Con mayores razones se podría decir que son “latinoamericanas” las producciones europeas de Glauber Rocha, Cabezas cortadas y El león de siete cabezas, o, más aún, que son “chilenas” Actas de Marusia, de Littín, o Llueve sobre Santiago, de Helvio Soto, porque están realizadas por chilenos, con historias que se ambientan en Chile y con la “herida abierta” por la debacle del gobierno de Allende, pero no lo son, ni se puede pretender que lo sean, por más referentes “chilenos” que tengan. Que puedan existir afinidades entre Org y La edad de la tierra no hace que la primera pueda ser asimilada al cine latinoamericano ni a una supuesta segunda fase, para mí inexistente, de ese nuevo cine latinoamericano que, como tal, es decir, como “proyecto”, más que como realidad orgánica, culmina su andadura hacia mediados de los años setenta. Lo que viene luego es otra fase (u otras fases) de las cinematografías de la región, que estando más cercanas aún no se han categorizado, y esta es otra necesidad que se plantea a la investigación y a la reflexión sobre la “historia comparada” del cine en la región, entre otras cosas, para que no se siga reproduciendo el mito de una fase militante, como lo hace Schroeder en el texto que hemos cuestionado. En todo caso, no creo que sea correcto caracterizar el periodo de los años setenta y ochenta como “neobarrocos” en respuesta a una situación política, sin establecer las diferencias entre los distintos países y también las que se manifiestan dentro de cada uno de ellos y las particularidades en cada caso.
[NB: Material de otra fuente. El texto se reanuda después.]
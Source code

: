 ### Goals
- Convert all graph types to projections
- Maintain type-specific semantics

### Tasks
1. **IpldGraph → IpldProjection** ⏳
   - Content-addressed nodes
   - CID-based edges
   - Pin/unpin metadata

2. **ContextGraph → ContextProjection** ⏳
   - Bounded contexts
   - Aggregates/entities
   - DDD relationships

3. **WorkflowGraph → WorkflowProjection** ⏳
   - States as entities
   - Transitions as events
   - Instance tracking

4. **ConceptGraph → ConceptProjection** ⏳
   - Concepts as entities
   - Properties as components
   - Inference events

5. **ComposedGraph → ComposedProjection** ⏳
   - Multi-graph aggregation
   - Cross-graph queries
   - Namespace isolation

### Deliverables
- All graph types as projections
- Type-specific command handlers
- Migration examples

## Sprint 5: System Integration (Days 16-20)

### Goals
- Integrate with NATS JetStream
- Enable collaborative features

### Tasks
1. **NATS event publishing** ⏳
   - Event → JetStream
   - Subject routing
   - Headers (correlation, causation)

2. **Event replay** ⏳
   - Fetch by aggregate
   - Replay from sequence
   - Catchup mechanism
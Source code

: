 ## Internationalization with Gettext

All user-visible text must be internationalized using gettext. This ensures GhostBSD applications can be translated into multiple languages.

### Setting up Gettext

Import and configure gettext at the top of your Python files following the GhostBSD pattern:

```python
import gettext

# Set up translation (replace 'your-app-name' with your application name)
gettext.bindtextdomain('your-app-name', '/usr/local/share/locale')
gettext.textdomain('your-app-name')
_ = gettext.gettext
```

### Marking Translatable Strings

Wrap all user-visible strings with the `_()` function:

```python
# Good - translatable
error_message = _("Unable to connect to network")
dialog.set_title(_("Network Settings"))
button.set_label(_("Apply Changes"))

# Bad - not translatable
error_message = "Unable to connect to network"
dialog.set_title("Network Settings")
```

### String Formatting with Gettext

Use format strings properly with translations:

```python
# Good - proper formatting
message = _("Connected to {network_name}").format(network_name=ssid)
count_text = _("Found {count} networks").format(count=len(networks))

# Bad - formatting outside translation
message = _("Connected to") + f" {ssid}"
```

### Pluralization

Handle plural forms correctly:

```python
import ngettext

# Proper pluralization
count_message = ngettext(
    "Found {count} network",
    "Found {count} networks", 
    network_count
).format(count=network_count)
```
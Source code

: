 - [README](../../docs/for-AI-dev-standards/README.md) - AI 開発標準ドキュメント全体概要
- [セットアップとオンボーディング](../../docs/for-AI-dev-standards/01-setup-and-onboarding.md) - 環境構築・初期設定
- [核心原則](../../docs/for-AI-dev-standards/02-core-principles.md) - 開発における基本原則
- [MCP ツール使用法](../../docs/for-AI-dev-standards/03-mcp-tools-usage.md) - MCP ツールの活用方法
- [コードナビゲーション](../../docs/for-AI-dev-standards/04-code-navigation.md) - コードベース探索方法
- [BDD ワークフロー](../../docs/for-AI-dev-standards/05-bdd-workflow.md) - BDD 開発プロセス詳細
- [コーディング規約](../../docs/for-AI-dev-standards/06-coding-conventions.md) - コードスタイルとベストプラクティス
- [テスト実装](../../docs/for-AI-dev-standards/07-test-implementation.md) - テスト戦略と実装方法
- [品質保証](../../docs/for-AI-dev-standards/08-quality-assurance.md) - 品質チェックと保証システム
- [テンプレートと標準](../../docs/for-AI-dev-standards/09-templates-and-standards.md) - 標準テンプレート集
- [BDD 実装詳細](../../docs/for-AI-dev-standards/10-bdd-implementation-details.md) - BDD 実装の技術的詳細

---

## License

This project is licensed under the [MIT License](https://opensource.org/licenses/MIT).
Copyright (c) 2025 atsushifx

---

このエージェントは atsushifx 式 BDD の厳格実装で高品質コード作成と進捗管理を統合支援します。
Eso que precisamente no se hace o se hace muy poco cuando se generaliza indebidamente, dando por hecha la existencia de un nuevo cine regional que fue más una aspiración, un deseo y un proyecto que una realidad mínimamente orgánica.

Nota 1- Schroeder ha debido decir “no excluyentes”, en vez de “no exclusivas”. El significado es distinto

Nota 2- Org es una obra de producción y rodaje muy accidentados, iniciada en 1967 y culminada recién en 1978, y casi totalmente desconocida en América Latina en su momento y después. Durante mucho tiempo se conoció la existencia nominal de la película, pero nada más que eso. Extraigo del libro Soñar con los ojos abiertos, del propio Fernando Birri, parte de la reseña argumental allí consignada. Aunque —según su autor— se trata de un no-filme, y “en gran medida es indefinible, tiene una historia: la de tres personajes centrales (el rubio Zohomm, el negro Grr y la rubia Shuick) con el ogro típico de los cuentos infantiles, y una aventura adánica y edénica, solo que en vez de un solo Adán hay dos (uno blanco, uno negro) para la Eva que, al final, explica la naturalidad y el placer de tener dos amantes” (Birri, Fernando. Soñar con los ojos abiertos. Aguilar. Buenos Aires, 2007: 388).